+++ INPUT RECORDS

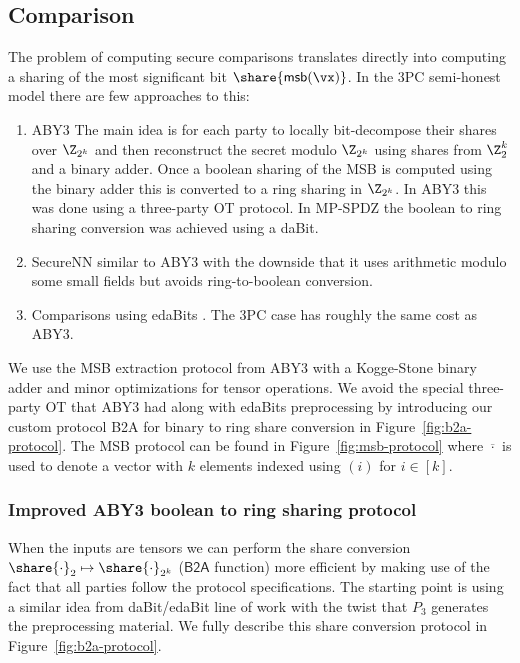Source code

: \subsection{Comparison}


The problem of computing secure comparisons translates directly into computing a sharing of the most significant bit $\share{\mathsf{msb}(\vx)}$.
In the 3PC semi-honest model there are few approaches to this:
\begin{enumerate}
   \item ABY3 \cite{CCS:MohRin18} The main idea is for
   each party to locally bit-decompose their shares over $\Z_{2^k}$ and then
   reconstruct the secret modulo $\Z_{2^k}$ using shares from $\Z^k_2$ and a
   binary adder. Once a boolean sharing of the MSB is computed using the binary adder
   this is converted to a ring sharing in $\Z_{2^k}$.
   In ABY3 this was done using a three-party OT protocol. In MP-SPDZ \cite{CCS:Keller20}
   the boolean to ring sharing conversion was achieved using a daBit.
   \item SecureNN \cite{PoPETS:WagGupCha19}
   similar to ABY3 with the downside that it uses arithmetic modulo
   some small fields but avoids ring-to-boolean conversion.
  \item Comparisons using edaBits \cite{C:EGKRS20}. The 3PC case has roughly the same cost as ABY3.
\end{enumerate}

We use the MSB extraction protocol from ABY3 with a Kogge-Stone binary adder and minor optimizations for tensor operations. We avoid the special three-party OT that ABY3 had along with edaBits preprocessing by introducing our custom protocol \textsf{B2A} for binary to ring share conversion in Figure~\ref{fig:b2a-protocol}.
The MSB protocol can be found in Figure~\ref{fig:msb-protocol} where $\overline{\cdot}$ is used to denote a vector with $k$ elements indexed using $(i)$ for $i \in [k]$.




\subsubsection{Improved ABY3 boolean to ring sharing protocol}
When the inputs are tensors we can perform the share conversion $\share{\cdot}_2
\mapsto \share{\cdot}_{2^k}$ ($\mathsf{B2A}$ function)
more efficient by making use of the fact that all parties
follow the protocol specifications. The starting point is using a similar idea
from daBit/edaBit \cite{INDOCRYPT:RotWoo19,C:EGKRS20}
line of work with the twist that $P_3$ generates the preprocessing
material. We fully describe this share conversion protocol in Figure~\ref{fig:b2a-protocol}.

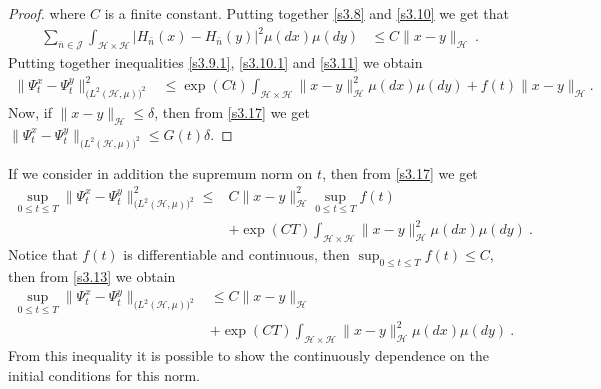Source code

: \documentclass[review,onefignum,onetabnum]{siamart190516}
\begin{document}
\begin{proof}
        where $C$ is a finite constant. Putting together \eqref{s3.8} and
        \eqref{s3.10} we get that
        \begin{align}
            \sum_{\bar n\in \mathcal{J}} \int_{\mathcal{H}\times \mathcal{H}}  
            \big|
            H_{\bar n}(x) -H_{\bar n}(y) \big|^2 \mu(dx)\mu(dy) &\le
            C \| x-y\|_{\mathcal{H}} \ .
            \label{s3.11}
        \end{align}
        Putting together inequalities \eqref{s3.9.1}, \eqref{s3.10.1} and
        \eqref{s3.11} we obtain
        \begin{align}
          \| \Psi_t^x-\Psi_t^y\|_{\big(L^2(\mathcal{H},\mu) \big)^2}^2&\le   
          \exp(Ct)
          \int_{\mathcal{H}\times \mathcal{H}}
          \| x-y\|_{\mathcal{H}}^2 \mu(dx)\mu(dy) +  f(t)\| x-y\|_{\mathcal{H}}.
          \label{s3.17}
        \end{align}
        Now, if $\| x-y\|_{\mathcal{H}}\le \delta $, then from \eqref{s3.17} we 
        get
        $
             \| 
                \Psi_t^x - \Psi_t^y
             \|_{\big( L^2(\mathcal{H}, \mu) \big)^2} 
             \le
                G(t) \delta
        $.
    \end{proof}
%
    \begin{remark}
        If we consider in addition the supremum norm on $t$, then from
        \eqref{s3.17} we get
        \begin{equation}
            \label{s3.13}
            \begin{aligned}
                \sup_{0\le t\le T}\| \Psi_t^x-\Psi_t^y\|_{
                    \big(L^2(\mathcal{H},\mu) \big)^2} ^ 2
                    \le&
                     C \| x-y\|_{\mathcal{H}}^2
                     \sup_{0\le t\le T} f(t)
                     \\
                     &+
                    \exp(CT)
                    \int_{\mathcal{H}\times \mathcal{H}}
                    \|x-y\|_{\mathcal{H}}^2 \mu(dx)\mu(dy) \ .
            \end{aligned}
        \end{equation}
        Notice that $f(t)$ is differentiable and continuous, then
        $\sup_{0\le t\le T} f(t)\le C$, then from \eqref{s3.13} we obtain
        \begin{equation}
            \label{s3.14}
            \begin{aligned}
                \sup_{0\le t\le T}
                \|
                    \Psi_t^x-\Psi_t^y
                \|_{\big(L^2(\mathcal{H},\mu)\big)^2}
                &\le
                C \| x-y\|_{\mathcal{H}}
                \\
                & +
                \exp(CT)
                \int_{\mathcal{H}\times \mathcal{H}}
                \| x-y\|_{\mathcal{H}}^2 \mu(dx)\mu(dy) \ .
            \end{aligned}
        \end{equation}
        From this inequality it is possible to show the continuously dependence 
        on the initial conditions for this norm.
    \end{remark}
\end{document}

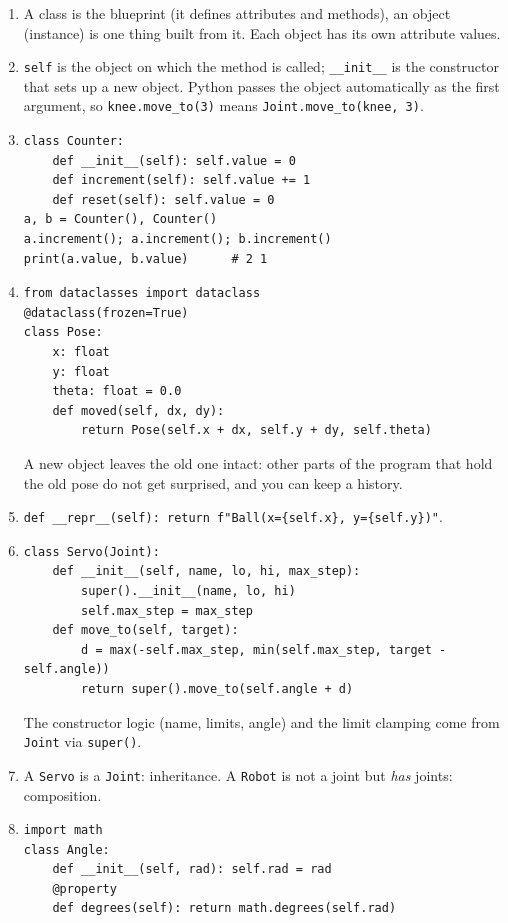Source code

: \begin{enumerate}[label=\textbf{\ansnum.\arabic*}]
  \item A class is the blueprint (it defines attributes and methods), an object (instance) is one thing built from it. Each object has its own attribute values.
  \item \texttt{self} is the object on which the method is called; \texttt{\_\_init\_\_} is the constructor that sets up a new object. Python passes the object automatically as the first argument, so \verb!knee.move_to(3)! means \verb!Joint.move_to(knee, 3)!.
  \item
\begin{verbatim}
class Counter:
    def __init__(self): self.value = 0
    def increment(self): self.value += 1
    def reset(self): self.value = 0
a, b = Counter(), Counter()
a.increment(); a.increment(); b.increment()
print(a.value, b.value)      # 2 1
\end{verbatim}
  \item
\begin{verbatim}
from dataclasses import dataclass
@dataclass(frozen=True)
class Pose:
    x: float
    y: float
    theta: float = 0.0
    def moved(self, dx, dy):
        return Pose(self.x + dx, self.y + dy, self.theta)
\end{verbatim}
  A new object leaves the old one intact: other parts of the program that hold the old pose do not get surprised, and you can keep a history.
  \item \verb!def __repr__(self): return f"Ball(x={self.x}, y={self.y})"!.
  \item
\begin{verbatim}
class Servo(Joint):
    def __init__(self, name, lo, hi, max_step):
        super().__init__(name, lo, hi)
        self.max_step = max_step
    def move_to(self, target):
        d = max(-self.max_step, min(self.max_step, target - self.angle))
        return super().move_to(self.angle + d)
\end{verbatim}
  The constructor logic (name, limits, angle) and the limit clamping come from \texttt{Joint} via \texttt{super()}.
  \item A \texttt{Servo} is a \texttt{Joint}: inheritance. A \texttt{Robot} is not a joint but \emph{has} joints: composition.
  \item
\begin{verbatim}
import math
class Angle:
    def __init__(self, rad): self.rad = rad
    @property
    def degrees(self): return math.degrees(self.rad)
\end{verbatim}

\end{enumerate}
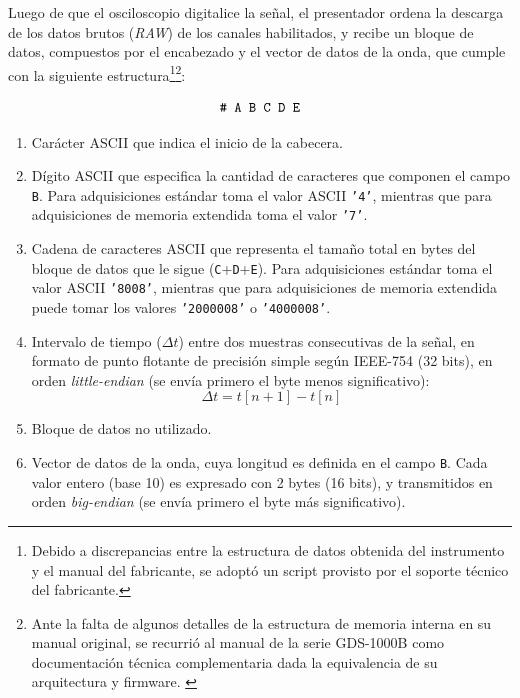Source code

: Luego de que el osciloscopio digitalice la señal, el presentador ordena la descarga de los datos brutos (\emph{RAW}) de los canales habilitados, y recibe un bloque de datos, compuestos por el encabezado y el vector de datos de la onda, que cumple con la siguiente estructura\footnote{Debido a discrepancias entre la estructura de datos obtenida del instrumento y el manual del fabricante, se adoptó un script provisto por el soporte técnico del fabricante.}\footnote{Ante la falta de algunos detalles de la estructura de memoria interna en su manual original, se recurrió al manual de la serie GDS-1000B como documentación técnica complementaria dada la equivalencia de su arquitectura y firmware. \cite{gds1000b_ProgrammingManual}}:

\begin{equation*}\label{eq:formato_memoria}
    \text{\texttt{\# A B C D E}}
\end{equation*}
\begin{enumerate}
    \item[\texttt{\#:}] [\num{1} byte] Carácter ASCII que indica el inicio de la cabecera.
    \item[\texttt{A:}] [\num{1} byte] Dígito ASCII que especifica la cantidad de caracteres que componen el campo \texttt{B}. Para adquisiciones estándar toma el valor ASCII \texttt{'4'}, mientras que para adquisiciones de memoria extendida toma el valor \texttt{'7'}.
    \item[\texttt{B:}] [\num{4} o \num{7} bytes] Cadena de caracteres ASCII que representa el tamaño total en bytes del bloque de datos que le sigue (\texttt{C}+\texttt{D}+\texttt{E}).
    Para adquisiciones estándar toma el valor ASCII \texttt{'8008'}, mientras que para adquisiciones de memoria extendida puede tomar los valores \texttt{'2000008'} o \texttt{'4000008'}.
    \item[\texttt{C:}] [\num{4} bytes] Intervalo de tiempo ($\Delta t$) entre dos muestras consecutivas de la señal, en formato de punto flotante de precisión simple según IEEE-754 (\num{32} bits), en orden \emph{little-endian} (se envía primero el byte menos significativo):
    \begin{equation*}\label{eq:periodo_muestreo}
    \Delta t = t[n+1] - t[n]
    \end{equation*}
    \item[\texttt{D:}] [\num{4} bytes] Bloque de datos no utilizado.
    \item[\texttt{E:}] [\num{8e3}, \num{2e6} o \num{4e6} bytes] Vector de datos de la onda, cuya longitud es definida en el campo \texttt{B}. Cada valor entero (base \num{10}) es expresado con \num{2} bytes (\num{16} bits), y transmitidos en orden \emph{big-endian} (se envía primero el byte más significativo).
\end{enumerate}

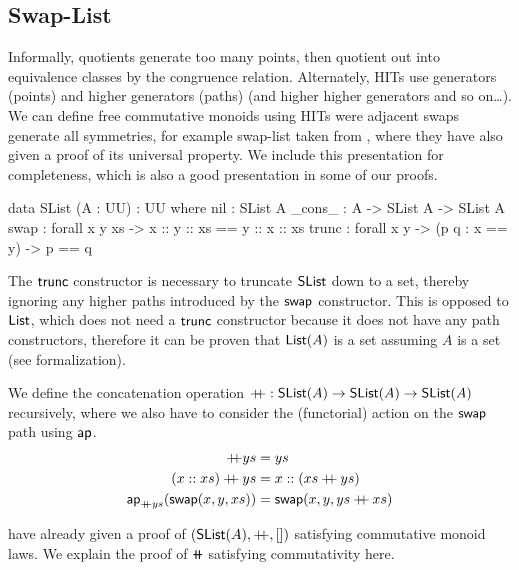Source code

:\subsection{Swap-List}\label{cmon:slist}

Informally, quotients generate too many points, then quotient out into equivalence classes by the congruence relation.
%
Alternately, HITs use generators (points) and higher generators (paths) (and higher higher generators and so on\ldots).
%
We can define free commutative monoids using HITs were adjacent swaps generate all symmetries,
for example swap-list taken from \cite{choudhuryFreeCommutativeMonoids2023}, where they have also given a proof of its
universal property. We include this presentation for completeness, which is also a good presentation in some of our
proofs.

\begin{code}
data SList (A : UU) : UU where
  nil : SList A
  _cons_ : A -> SList A -> SList A
  swap : forall x y xs -> x :: y :: xs == y :: x :: xs
  trunc : forall x y -> (p q : x == y) -> p == q
\end{code}


The $\operatorname{\mathsf{trunc}}$ constructor is necessary to truncate $\operatorname{\mathsf{SList}}$ down to a set,
thereby ignoring any higher paths introduced by the $\operatorname{\mathsf{swap}}$ constructor.
This is opposed to $\operatorname{\mathsf{List}}$, which does not need a $\operatorname{\mathsf{trunc}}$ constructor
because it does not have any path constructors, therefore it can be proven that $\operatorname{\mathsf{List}}(A)$
is a set assuming $A$ is a set (see formalization).

\begin{definition}[Concatenation]
    We define the concatenation operation $\mathbin{+\kern -0.4em+} : \operatorname{\mathsf{SList}}(A) \to \operatorname{\mathsf{SList}}(A) \to \operatorname{\mathsf{SList}}(A)$
    recursively, where we also have to consider the (functorial) action on the $\operatorname{\mathsf{swap}}$ path using $\operatorname{\mathsf{ap}}$.
    \begin{align*}
        [] \doubleplus ys                                 & = ys                                   \\
        (x :: xs) \doubleplus ys                          & = x :: (xs \doubleplus ys)             \\
        \term{ap}_{\doubleplus ys}(\term{swap}(x, y, xs)) & = \term{swap}(x, y, ys \doubleplus xs)
    \end{align*}
\end{definition}

\cite{choudhuryFreeCommutativeMonoids2023} have already given a proof of $(\operatorname{\mathsf{SList}}(A), \mathbin{+\kern -0.4em+}, [])$ satisfying
commutative monoid laws. We explain the proof of $\doubleplus$ satisfying commutativity here.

++++++

__WORK TO COMPLETE__: Without the pictures, please reproduce each line of the listing above exactly, from the first one through the line bearing "In ABY3 this".

__ANSWER SPACE__:
Source code

: \subsection{Comparison}


The problem of computing secure comparisons translates directly into computing a sharing of the most significant bit $\share{\mathsf{msb}(\vx)}$.
In the 3PC semi-honest model there are few approaches to this:
\begin{enumerate}
   \item ABY3 \cite{CCS:MohRin18} The main idea is for
   each party to locally bit-decompose their shares over $\Z_{2^k}$ and then
   reconstruct the secret modulo $\Z_{2^k}$ using shares from $\Z^k_2$ and a
   binary adder. Once a boolean sharing of the MSB is computed using the binary adder
   this is converted to a ring sharing in $\Z_{2^k}$.
   In ABY3 this was done using a three-party OT protocol. In MP-SPDZ \cite{CCS:Keller20}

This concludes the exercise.